--- Exercise data ---
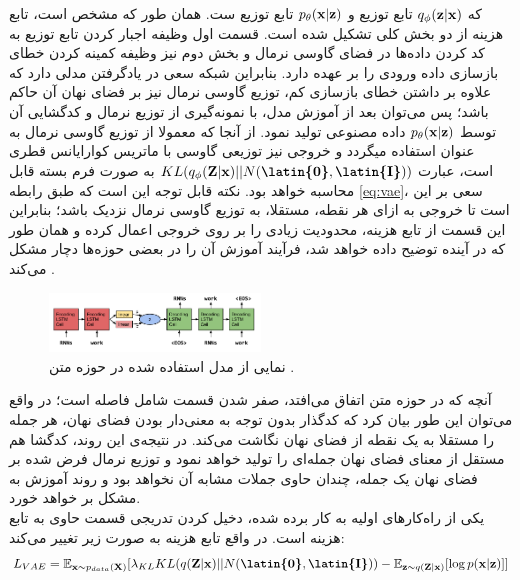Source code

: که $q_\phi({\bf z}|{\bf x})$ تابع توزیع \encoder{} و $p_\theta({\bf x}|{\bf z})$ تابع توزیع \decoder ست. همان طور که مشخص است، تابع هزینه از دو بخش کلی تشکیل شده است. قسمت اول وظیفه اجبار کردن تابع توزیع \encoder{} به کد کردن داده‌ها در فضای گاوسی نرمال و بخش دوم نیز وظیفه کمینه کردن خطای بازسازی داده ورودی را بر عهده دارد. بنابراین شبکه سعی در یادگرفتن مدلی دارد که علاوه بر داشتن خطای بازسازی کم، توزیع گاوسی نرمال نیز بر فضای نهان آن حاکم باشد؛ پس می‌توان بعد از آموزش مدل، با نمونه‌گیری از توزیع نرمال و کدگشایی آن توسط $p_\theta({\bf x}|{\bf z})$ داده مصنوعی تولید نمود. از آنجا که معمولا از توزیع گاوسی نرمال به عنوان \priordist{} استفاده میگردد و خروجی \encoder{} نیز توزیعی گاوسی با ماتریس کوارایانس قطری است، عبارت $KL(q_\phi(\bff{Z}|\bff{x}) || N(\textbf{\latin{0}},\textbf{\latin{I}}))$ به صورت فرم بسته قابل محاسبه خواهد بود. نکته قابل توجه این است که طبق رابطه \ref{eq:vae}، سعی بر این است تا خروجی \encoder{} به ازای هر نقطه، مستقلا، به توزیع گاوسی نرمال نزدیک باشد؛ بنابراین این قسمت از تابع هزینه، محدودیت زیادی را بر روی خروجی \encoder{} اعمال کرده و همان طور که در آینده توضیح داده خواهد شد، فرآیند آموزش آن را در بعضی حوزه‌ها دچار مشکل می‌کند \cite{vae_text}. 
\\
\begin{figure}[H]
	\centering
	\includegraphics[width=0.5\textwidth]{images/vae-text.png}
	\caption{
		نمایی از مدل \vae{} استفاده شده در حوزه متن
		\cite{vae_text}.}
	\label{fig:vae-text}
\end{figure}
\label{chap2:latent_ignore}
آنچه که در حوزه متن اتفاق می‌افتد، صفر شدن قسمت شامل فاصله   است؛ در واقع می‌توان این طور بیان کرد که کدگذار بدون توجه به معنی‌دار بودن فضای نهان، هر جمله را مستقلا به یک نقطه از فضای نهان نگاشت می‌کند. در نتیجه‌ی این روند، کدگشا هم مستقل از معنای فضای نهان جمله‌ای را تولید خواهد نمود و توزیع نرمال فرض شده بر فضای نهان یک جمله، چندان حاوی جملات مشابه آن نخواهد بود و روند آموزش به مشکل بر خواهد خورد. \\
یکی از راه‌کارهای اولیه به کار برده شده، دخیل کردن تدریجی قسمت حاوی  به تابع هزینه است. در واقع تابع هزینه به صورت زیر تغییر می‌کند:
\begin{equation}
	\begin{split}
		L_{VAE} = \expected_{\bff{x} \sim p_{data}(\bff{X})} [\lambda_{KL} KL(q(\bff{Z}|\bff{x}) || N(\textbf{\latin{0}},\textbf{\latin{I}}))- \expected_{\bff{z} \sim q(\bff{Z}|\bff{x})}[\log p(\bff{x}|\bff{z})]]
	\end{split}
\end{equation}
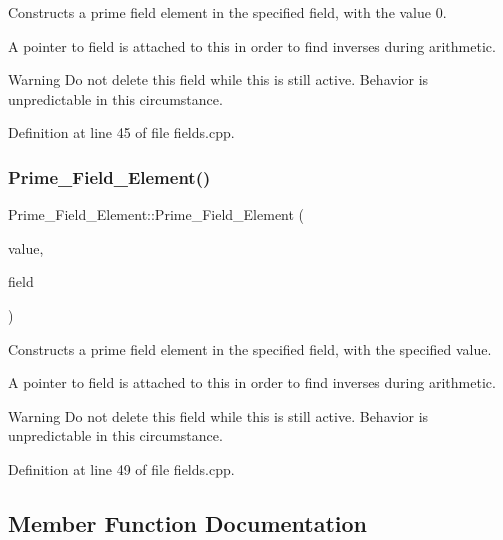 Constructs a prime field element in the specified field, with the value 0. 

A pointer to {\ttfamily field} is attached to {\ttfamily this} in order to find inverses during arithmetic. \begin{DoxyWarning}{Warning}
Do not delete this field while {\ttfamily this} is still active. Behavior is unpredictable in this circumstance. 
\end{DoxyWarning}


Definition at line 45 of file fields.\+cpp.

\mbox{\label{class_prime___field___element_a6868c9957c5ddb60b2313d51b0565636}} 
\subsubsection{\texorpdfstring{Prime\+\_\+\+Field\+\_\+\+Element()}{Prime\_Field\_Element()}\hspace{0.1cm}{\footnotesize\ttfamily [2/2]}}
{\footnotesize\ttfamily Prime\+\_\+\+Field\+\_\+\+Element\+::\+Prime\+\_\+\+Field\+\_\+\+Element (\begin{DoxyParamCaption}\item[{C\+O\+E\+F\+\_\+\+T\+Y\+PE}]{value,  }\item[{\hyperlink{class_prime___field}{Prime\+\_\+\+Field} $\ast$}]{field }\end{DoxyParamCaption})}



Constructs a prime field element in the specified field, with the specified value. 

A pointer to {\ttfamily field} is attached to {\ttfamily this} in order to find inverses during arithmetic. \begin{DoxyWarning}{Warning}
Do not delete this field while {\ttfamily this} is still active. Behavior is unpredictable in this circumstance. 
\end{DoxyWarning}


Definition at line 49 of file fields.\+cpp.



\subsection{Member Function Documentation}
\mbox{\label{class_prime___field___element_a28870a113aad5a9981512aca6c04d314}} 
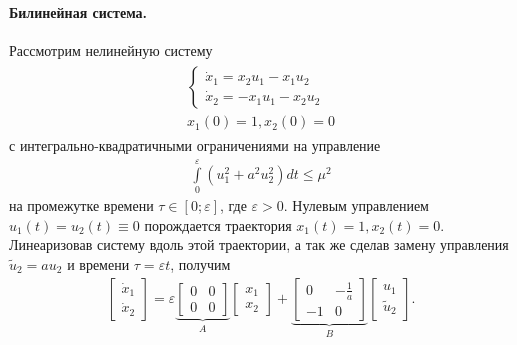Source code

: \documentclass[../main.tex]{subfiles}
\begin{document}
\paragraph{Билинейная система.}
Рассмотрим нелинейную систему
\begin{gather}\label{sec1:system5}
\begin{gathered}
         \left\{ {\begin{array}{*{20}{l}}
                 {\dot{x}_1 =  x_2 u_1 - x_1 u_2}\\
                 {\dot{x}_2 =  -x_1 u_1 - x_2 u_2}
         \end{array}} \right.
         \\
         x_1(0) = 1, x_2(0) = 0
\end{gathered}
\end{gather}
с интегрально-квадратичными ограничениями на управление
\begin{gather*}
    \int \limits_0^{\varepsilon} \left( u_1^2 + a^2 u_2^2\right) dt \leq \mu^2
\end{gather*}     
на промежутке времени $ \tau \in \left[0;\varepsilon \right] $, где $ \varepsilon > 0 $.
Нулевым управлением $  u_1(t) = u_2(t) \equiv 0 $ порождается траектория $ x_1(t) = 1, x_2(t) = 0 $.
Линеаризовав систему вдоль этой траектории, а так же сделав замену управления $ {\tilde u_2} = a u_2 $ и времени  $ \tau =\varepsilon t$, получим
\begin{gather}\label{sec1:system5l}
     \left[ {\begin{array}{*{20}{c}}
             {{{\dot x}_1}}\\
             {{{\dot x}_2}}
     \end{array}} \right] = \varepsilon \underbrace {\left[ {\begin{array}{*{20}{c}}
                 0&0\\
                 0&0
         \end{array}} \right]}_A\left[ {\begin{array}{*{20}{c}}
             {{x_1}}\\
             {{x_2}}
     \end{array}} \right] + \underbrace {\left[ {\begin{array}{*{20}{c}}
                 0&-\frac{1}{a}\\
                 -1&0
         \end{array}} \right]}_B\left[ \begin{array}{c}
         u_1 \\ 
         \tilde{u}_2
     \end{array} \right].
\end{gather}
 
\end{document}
---
• **What the exercise asks**
Filter the data for the string "fields" and copy every line that has it.

• **Response area**
Definition at line 45 of file fields.\+cpp.
Definition at line 49 of file fields.\+cpp.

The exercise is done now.